D'où vient l'amitié ? Qu'est-ce qui fait naître ce sentiment indescriptible de proximité évidente entre deux êtres différents mais si complémentaires que la disparition de l'un laisse l'autre irrémédiablement mutilé ? Ce fil d'interrogations constitue l'une des entrées de ce roman absolument bouleversant par les richesses de la matière humaine, sociale, historique, politique et littéraire qu'il développe.
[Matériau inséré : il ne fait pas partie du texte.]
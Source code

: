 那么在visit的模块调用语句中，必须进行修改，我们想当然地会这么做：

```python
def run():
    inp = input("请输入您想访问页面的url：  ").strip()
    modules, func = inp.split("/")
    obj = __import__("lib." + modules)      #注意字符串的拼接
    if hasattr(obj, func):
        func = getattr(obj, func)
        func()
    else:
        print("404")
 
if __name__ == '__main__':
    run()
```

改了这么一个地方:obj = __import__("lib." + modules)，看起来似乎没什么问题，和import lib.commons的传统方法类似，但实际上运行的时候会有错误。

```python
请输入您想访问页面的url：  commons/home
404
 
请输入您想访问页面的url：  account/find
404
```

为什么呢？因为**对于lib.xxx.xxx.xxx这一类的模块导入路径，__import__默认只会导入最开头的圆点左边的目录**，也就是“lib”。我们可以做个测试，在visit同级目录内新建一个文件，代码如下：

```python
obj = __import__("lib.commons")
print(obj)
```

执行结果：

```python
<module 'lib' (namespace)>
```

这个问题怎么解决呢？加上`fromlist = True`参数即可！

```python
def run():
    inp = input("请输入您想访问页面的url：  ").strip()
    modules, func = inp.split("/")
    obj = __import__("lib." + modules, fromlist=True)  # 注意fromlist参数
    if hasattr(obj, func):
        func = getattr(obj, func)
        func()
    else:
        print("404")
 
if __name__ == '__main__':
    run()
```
Cette amitié en coup de foudre, Caroline Laurent la ressent, l'explore et en témoigne de la plus belle manière qui soit par des remarques qui se coulent naturellement dans le cours du récit. Elle remonte le temps de la rencontre avec Evelyne Pisier, de leurs premières discussions, de leur travail autour du manuscrit du roman qui nous est donné à lire et de sa crainte de n'être pas à la hauteur de la confiance léguée. le ton est confidentiel, comme un monologue intérieur qui arpente le territoire des doutes et des évidences, mais il tend à l'universel en ce qu'il propose aussi une réflexion sur le travail d'écriture et le cheminement de la création. Jamais cette implication dans la biographie romancée d'Evelyne Pisier ne m'est apparue artificielle ou superflue. Elle donne au contraire une profondeur de champ extraordinaire à l'histoire de Mona et Lucie.
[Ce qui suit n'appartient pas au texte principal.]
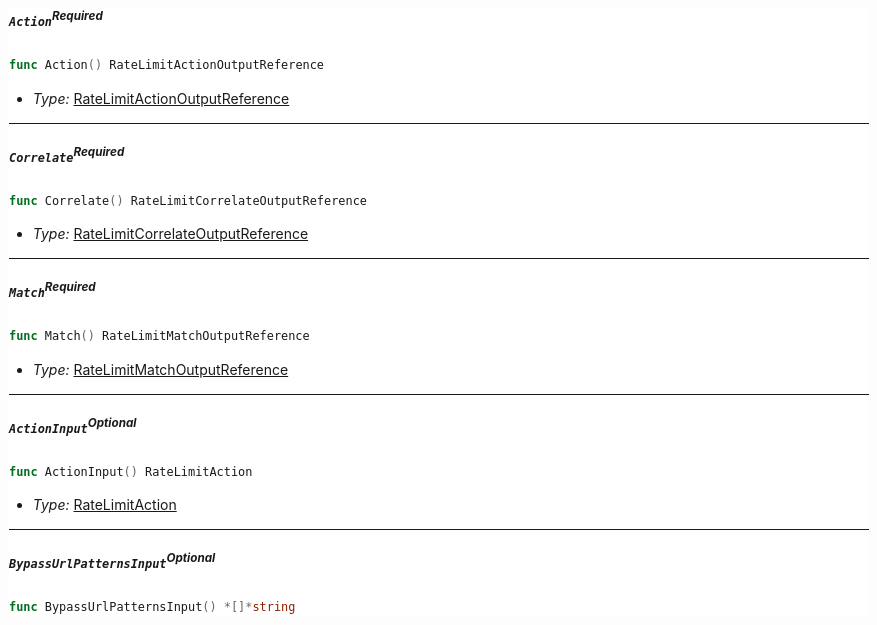 ##### `Action`<sup>Required</sup> <a name="Action" id="@cdktf/provider-cloudflare.rateLimit.RateLimit.property.action"></a>

```go
func Action() RateLimitActionOutputReference
```

- *Type:* <a href="#@cdktf/provider-cloudflare.rateLimit.RateLimitActionOutputReference">RateLimitActionOutputReference</a>

---

##### `Correlate`<sup>Required</sup> <a name="Correlate" id="@cdktf/provider-cloudflare.rateLimit.RateLimit.property.correlate"></a>

```go
func Correlate() RateLimitCorrelateOutputReference
```

- *Type:* <a href="#@cdktf/provider-cloudflare.rateLimit.RateLimitCorrelateOutputReference">RateLimitCorrelateOutputReference</a>

---

##### `Match`<sup>Required</sup> <a name="Match" id="@cdktf/provider-cloudflare.rateLimit.RateLimit.property.match"></a>

```go
func Match() RateLimitMatchOutputReference
```

- *Type:* <a href="#@cdktf/provider-cloudflare.rateLimit.RateLimitMatchOutputReference">RateLimitMatchOutputReference</a>

---

##### `ActionInput`<sup>Optional</sup> <a name="ActionInput" id="@cdktf/provider-cloudflare.rateLimit.RateLimit.property.actionInput"></a>

```go
func ActionInput() RateLimitAction
```

- *Type:* <a href="#@cdktf/provider-cloudflare.rateLimit.RateLimitAction">RateLimitAction</a>

---

##### `BypassUrlPatternsInput`<sup>Optional</sup> <a name="BypassUrlPatternsInput" id="@cdktf/provider-cloudflare.rateLimit.RateLimit.property.bypassUrlPatternsInput"></a>

```go
func BypassUrlPatternsInput() *[]*string
```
Par Mona et son émancipation, on saisit les enjeux de la décolonisation comme le miroir du combat mené par les femmes après la guerre. Et c'est faire oeuvre essentielle que de rappeler aujourd'hui ces luttes individuelles et collectives pour que des droits soient reconnus aux femmes. Avec Lucie/Evelyne, sa fille, on traverse les soubresauts de la fin du XXème siècle. Les personnages réels et fictionnels incarnent cette dimension historique sans pour autant être traités comme des archétypes ou des emblèmes. Leur côté charnel, humain et faillible nous les rend proches. D'une finesse stupéfiante, le tissage de la fiction et du réel n'est jamais gratuit mais donne une puissance décuplée à la narration.
Me faut-il continuer ? Il y a matière à poursuivre encore la recension des qualités de ce livre qui m'a intégralement extasiée ! J'y ai trouvé tellement d'intelligence, de sensibilité, d'amour, de vie vivante que j'en suis encore estourbie. Quelle que soit la facette que l'on choisisse d'explorer, il garde la limpidité et l'éclat d'un pur diamant et m'a offert un bouquet d'émotions rares.
Et tout au long de ma lecture, apparaissait en filigrane du personnage de Mona, celui de Régina sortant d'une salle de cinéma dans le film de Téchiné. Son rire éclatant de désinvolture insolente n'a cessé de retentir comme la bande-son inséparable de ce roman hanté par l'absence.